Democrats have challenged the legitimacy of every presidential election they’ve lost this millennium: They blamed a corrupt Supreme Court for their defeat in 2000, crooked voting machines in 2004 and Russian interference in 2016 – sparking a years-long collusion hoax to knee-cap Trump’s presidency.

But now, as President Biden’s poll numbers tank, his legislative agenda falters and his party’s 2022 prospects look increasingly grim, they and their media allies are adding a new twist to the tactic: They’re challenging elections before they happen.

Prestigious news outlets including the New York TimesWashington Postthe AtlanticNPR and the New York Review of Books warn that American democracy is under siege. With headlines ripped straight from Democratic Party talking points they argue that Republicans are planning a two-pronged coup to seize power in 2022 and beyond.

Step one, they say, is a series of election laws being passed by GOP state legislatures designed to thwart the will of the people. Anyone who has bothered to read these pieces of legislation – which modify but still maintain early voting, mail-in voting, and other open-ballot measures – knows that their impact will be negligible. That hasn’t stopped Biden and others from describing them as “Jim Crow in the 21st Century.” Note this is the same argument they made for years about voter ID laws, which, studies show, do not suppress minority turnout. Further claims that the laws will allow state legislatures to pick the winners despite the tallies is also a fabrication.

The intent of this argument is clear – to cast doubt on the legitimacy on all Republican victories. That it is being made by the same people who relentlessly (and correctly) assail Trump’s false claims that he won the 2020 election demonstrates their bad faith.

The second prong of their coup narrative is even more  invidious. In their telling, the Jan. 6 assault on the Capitol was just a test run for Republicans to violently seize power if their plans to rig the elections fail. Jan. 6 was, indeed, a dark day in American history; it was a criminal riot stoked by a troubled president. Its perpetrators, at every level, deserve the full measure of fair justice.

But it was not insurrection. The perpetrators were unarmed, for one thing. Reuters reports that the FBI found scant evidence that the riot was an organized plot to topple the government. And we can trust the authority of our own eyes to see the absurdity of claims that Jan. 6 was worse than 9/11.

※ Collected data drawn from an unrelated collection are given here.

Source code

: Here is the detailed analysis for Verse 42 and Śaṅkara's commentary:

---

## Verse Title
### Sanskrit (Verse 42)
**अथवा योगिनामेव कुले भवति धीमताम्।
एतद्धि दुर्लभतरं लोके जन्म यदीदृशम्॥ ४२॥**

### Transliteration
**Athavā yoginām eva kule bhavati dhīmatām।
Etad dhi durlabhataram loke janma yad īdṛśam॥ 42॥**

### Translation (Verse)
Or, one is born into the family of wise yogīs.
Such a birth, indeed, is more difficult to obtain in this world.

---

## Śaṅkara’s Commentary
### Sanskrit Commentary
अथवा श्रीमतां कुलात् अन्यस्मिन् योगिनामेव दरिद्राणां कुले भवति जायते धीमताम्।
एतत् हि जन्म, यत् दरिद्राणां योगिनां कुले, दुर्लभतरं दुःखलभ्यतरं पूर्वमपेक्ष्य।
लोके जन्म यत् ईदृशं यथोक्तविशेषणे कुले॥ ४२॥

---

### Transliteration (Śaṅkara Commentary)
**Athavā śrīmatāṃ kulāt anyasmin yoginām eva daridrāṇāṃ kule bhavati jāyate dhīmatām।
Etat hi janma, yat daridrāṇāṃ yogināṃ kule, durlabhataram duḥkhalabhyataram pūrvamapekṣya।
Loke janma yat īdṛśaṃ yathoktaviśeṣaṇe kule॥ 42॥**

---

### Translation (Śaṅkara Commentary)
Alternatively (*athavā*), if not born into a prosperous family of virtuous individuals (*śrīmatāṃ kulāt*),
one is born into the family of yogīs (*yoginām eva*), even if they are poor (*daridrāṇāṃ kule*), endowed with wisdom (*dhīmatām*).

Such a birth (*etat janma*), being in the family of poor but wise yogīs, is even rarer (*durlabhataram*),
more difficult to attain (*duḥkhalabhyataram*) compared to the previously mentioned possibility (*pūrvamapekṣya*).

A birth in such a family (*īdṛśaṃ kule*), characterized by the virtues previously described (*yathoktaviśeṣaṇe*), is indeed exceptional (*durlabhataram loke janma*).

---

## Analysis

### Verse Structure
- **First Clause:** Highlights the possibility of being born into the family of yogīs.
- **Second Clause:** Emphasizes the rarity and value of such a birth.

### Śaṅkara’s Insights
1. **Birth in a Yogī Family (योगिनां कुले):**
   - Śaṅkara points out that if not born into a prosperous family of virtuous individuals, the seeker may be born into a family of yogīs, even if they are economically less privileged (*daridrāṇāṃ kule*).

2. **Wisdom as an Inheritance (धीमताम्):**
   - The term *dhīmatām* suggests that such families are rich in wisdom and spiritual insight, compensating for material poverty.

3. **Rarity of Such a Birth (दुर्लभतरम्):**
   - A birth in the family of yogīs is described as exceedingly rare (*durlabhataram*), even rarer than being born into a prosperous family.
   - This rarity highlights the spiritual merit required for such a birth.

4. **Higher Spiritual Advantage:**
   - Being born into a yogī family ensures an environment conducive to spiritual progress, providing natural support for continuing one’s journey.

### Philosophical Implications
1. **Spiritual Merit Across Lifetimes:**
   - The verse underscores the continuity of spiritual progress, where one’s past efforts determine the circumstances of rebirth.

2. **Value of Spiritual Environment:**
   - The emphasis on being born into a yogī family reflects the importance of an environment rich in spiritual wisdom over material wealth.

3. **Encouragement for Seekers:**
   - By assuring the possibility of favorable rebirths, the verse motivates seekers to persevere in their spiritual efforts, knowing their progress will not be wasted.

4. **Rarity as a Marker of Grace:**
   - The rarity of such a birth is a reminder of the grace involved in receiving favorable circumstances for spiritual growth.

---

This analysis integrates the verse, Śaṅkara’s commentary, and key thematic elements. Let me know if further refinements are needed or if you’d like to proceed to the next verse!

I am tempted to say that no reasonable person could embrace the coup fantasies advanced by the left. And while there is almost certainly a cynical, partisan aspect to these arguments – proponents believe they will help their cause – the truly frightening thing is that many are sincere.

Many honestly believe that the American right is a hotbed of violent hatred bent on gaining control of the nation as the brownshirts did in Germany during the early 1930s. To their mind, Trump is only the outward symbol of a cultural cancer (although NPR compared him to Hitler in a recent report).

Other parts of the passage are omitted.